> [INPUT]
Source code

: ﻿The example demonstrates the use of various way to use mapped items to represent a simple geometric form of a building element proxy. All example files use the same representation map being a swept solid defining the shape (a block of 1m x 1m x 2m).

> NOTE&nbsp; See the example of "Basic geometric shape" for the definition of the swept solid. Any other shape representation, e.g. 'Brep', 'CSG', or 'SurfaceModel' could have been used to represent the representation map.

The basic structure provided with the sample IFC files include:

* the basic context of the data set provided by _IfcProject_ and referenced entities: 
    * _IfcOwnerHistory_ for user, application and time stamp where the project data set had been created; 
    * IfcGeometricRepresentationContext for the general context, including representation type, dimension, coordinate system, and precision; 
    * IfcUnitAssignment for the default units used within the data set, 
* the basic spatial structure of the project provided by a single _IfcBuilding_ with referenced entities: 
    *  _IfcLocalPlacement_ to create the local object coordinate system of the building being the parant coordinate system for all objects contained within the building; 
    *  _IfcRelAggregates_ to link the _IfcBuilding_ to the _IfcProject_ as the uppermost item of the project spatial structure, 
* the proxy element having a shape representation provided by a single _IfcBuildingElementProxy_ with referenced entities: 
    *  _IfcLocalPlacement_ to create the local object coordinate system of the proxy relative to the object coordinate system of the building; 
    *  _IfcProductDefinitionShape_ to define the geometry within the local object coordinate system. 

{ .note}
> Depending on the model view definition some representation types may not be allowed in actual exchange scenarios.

> [TASK PROMPT] Set down, exactly and only, the lines running from the one holding "had been created;" through the end of the records above, both ends included.

> [YOUR SOLUTION]
    * _IfcOwnerHistory_ for user, application and time stamp where the project data set had been created; 
    * IfcGeometricRepresentationContext for the general context, including representation type, dimension, coordinate system, and precision; 
    * IfcUnitAssignment for the default units used within the data set, 
* the basic spatial structure of the project provided by a single _IfcBuilding_ with referenced entities: 
    *  _IfcLocalPlacement_ to create the local object coordinate system of the building being the parant coordinate system for all objects contained within the building; 
    *  _IfcRelAggregates_ to link the _IfcBuilding_ to the _IfcProject_ as the uppermost item of the project spatial structure, 
* the proxy element having a shape representation provided by a single _IfcBuildingElementProxy_ with referenced entities: 
    *  _IfcLocalPlacement_ to create the local object coordinate system of the proxy relative to the object coordinate system of the building; 
    *  _IfcProductDefinitionShape_ to define the geometry within the local object coordinate system. 

{ .note}
> Depending on the model view definition some representation types may not be allowed in actual exchange scenarios.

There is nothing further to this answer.